--- PROBLEM TO WORK ON ---
The response should contain only those lines of the entries below that include the string "related".

--- INPUT RECORDS ---
◇ ◇ ◇ ◇
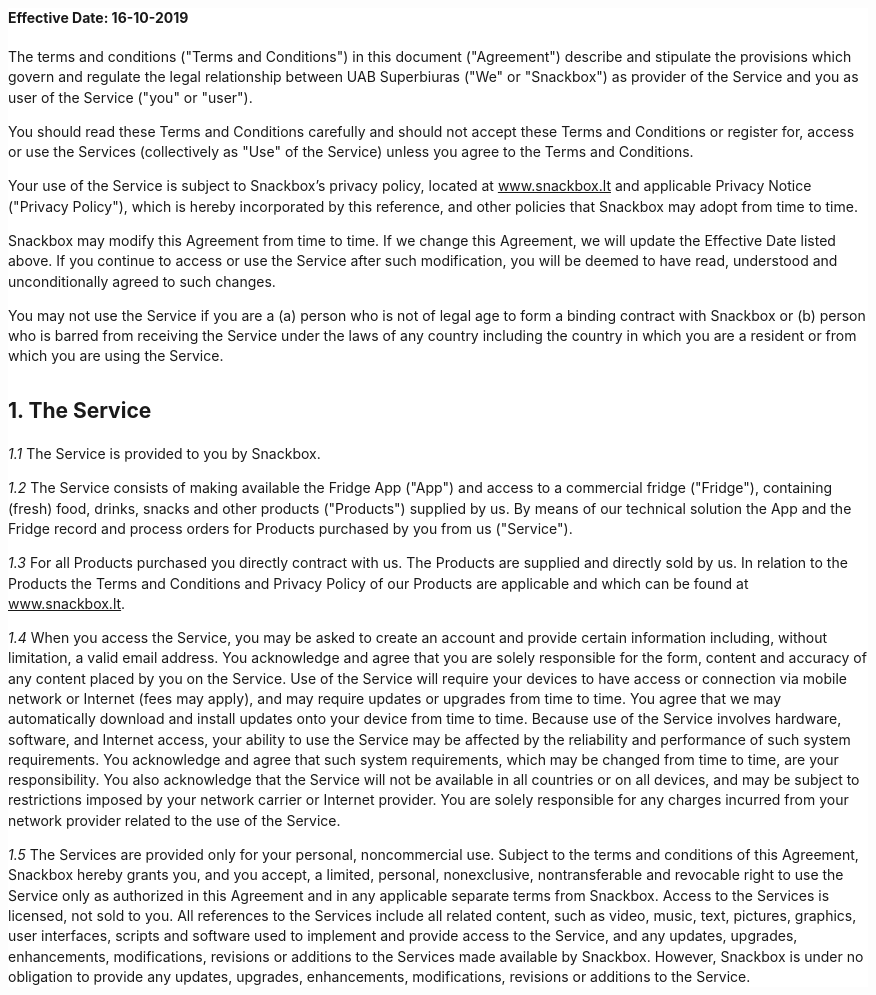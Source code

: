 #### Effective Date: 16-10-2019

The terms and conditions ("Terms and Conditions") in this document ("Agreement") describe and stipulate the provisions which govern and regulate the legal relationship between UAB Superbiuras ("We" or "Snackbox") as provider of the Service and you as user of the Service ("you" or "user").

You should read these Terms and Conditions carefully and should not accept these Terms and Conditions or register for, access or use the Services (collectively as "Use" of the Service) unless you agree to the Terms and Conditions.

Your use of the Service is subject to Snackbox’s privacy policy, located at www.snackbox.lt and applicable Privacy Notice ("Privacy Policy"), which is hereby incorporated by this reference, and other policies that Snackbox may adopt from time to time.

Snackbox may modify this Agreement from time to time. If we change this Agreement, we will update the Effective Date listed above. If you continue to access or use the Service after such modification, you will be deemed to have read, understood and unconditionally agreed to such changes.

You may not use the Service if you are a (a) person who is not of legal age to form a binding contract with Snackbox or (b) person who is barred from receiving the Service under the laws of any country including the country in which you are a resident or from which you are using the Service.

## 1. The Service

*1.1*  The Service is provided to you by Snackbox.

*1.2*  The Service consists of making available the Fridge App ("App") and access to a commercial fridge ("Fridge"), containing (fresh) food, drinks, snacks and other products ("Products") supplied by us. By means of our technical solution the App and the Fridge record and process orders for Products purchased by you from us ("Service").

*1.3*  For all Products purchased you directly contract with us. The Products are supplied and directly sold by us. In relation to the Products the Terms and Conditions and Privacy Policy of our Products are applicable and which can be found at www.snackbox.lt.

*1.4*  When you access the Service, you may be asked to create an account and provide certain information including, without limitation, a valid email address. You acknowledge and agree that you are solely responsible for the form, content and accuracy of any content placed by you on the Service. Use of the Service will require your devices to have access or connection via mobile  network or Internet (fees may apply), and may require updates or upgrades from time to time.  You agree that we may automatically download and install updates onto your device from time to  time. Because use of the Service involves hardware, software, and Internet access, your ability  to use the Service may be affected by the reliability and performance of such system requirements. You acknowledge and agree that such system requirements, which may be  changed from time to time, are your responsibility. You also acknowledge that the Service will  not be available in all countries or on all devices, and may be subject to restrictions imposed by  your network carrier or Internet provider. You are solely responsible for any charges incurred  from your network provider related to the use of the Service.

*1.5*  The Services are provided only for your personal, noncommercial use. Subject to the terms  and conditions of this Agreement, Snackbox hereby grants you, and you accept, a limited,  personal, nonexclusive, nontransferable and revocable right to use the Service only as  authorized in this Agreement and in any applicable separate terms from Snackbox. Access to the  Services is licensed, not sold to you. All references to the Services include all related content,  such as video, music, text, pictures, graphics, user interfaces, scripts and software used to  implement and provide access to the Service, and any updates, upgrades, enhancements,  modifications, revisions or additions to the Services made available by Snackbox. However,  Snackbox is under no obligation to provide any updates, upgrades, enhancements,  modifications, revisions or additions to the Service.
◇ ◇ ◇ ◇
--- RESULT ---
*1.4*  When you access the Service, you may be asked to create an account and provide certain information including, without limitation, a valid email address. You acknowledge and agree that you are solely responsible for the form, content and accuracy of any content placed by you on the Service. Use of the Service will require your devices to have access or connection via mobile  network or Internet (fees may apply), and may require updates or upgrades from time to time.  You agree that we may automatically download and install updates onto your device from time to  time. Because use of the Service involves hardware, software, and Internet access, your ability  to use the Service may be affected by the reliability and performance of such system requirements. You acknowledge and agree that such system requirements, which may be  changed from time to time, are your responsibility. You also acknowledge that the Service will  not be available in all countries or on all devices, and may be subject to restrictions imposed by  your network carrier or Internet provider. You are solely responsible for any charges incurred  from your network provider related to the use of the Service.
*1.5*  The Services are provided only for your personal, noncommercial use. Subject to the terms  and conditions of this Agreement, Snackbox hereby grants you, and you accept, a limited,  personal, nonexclusive, nontransferable and revocable right to use the Service only as  authorized in this Agreement and in any applicable separate terms from Snackbox. Access to the  Services is licensed, not sold to you. All references to the Services include all related content,  such as video, music, text, pictures, graphics, user interfaces, scripts and software used to  implement and provide access to the Service, and any updates, upgrades, enhancements,  modifications, revisions or additions to the Services made available by Snackbox. However,  Snackbox is under no obligation to provide any updates, upgrades, enhancements,  modifications, revisions or additions to the Service.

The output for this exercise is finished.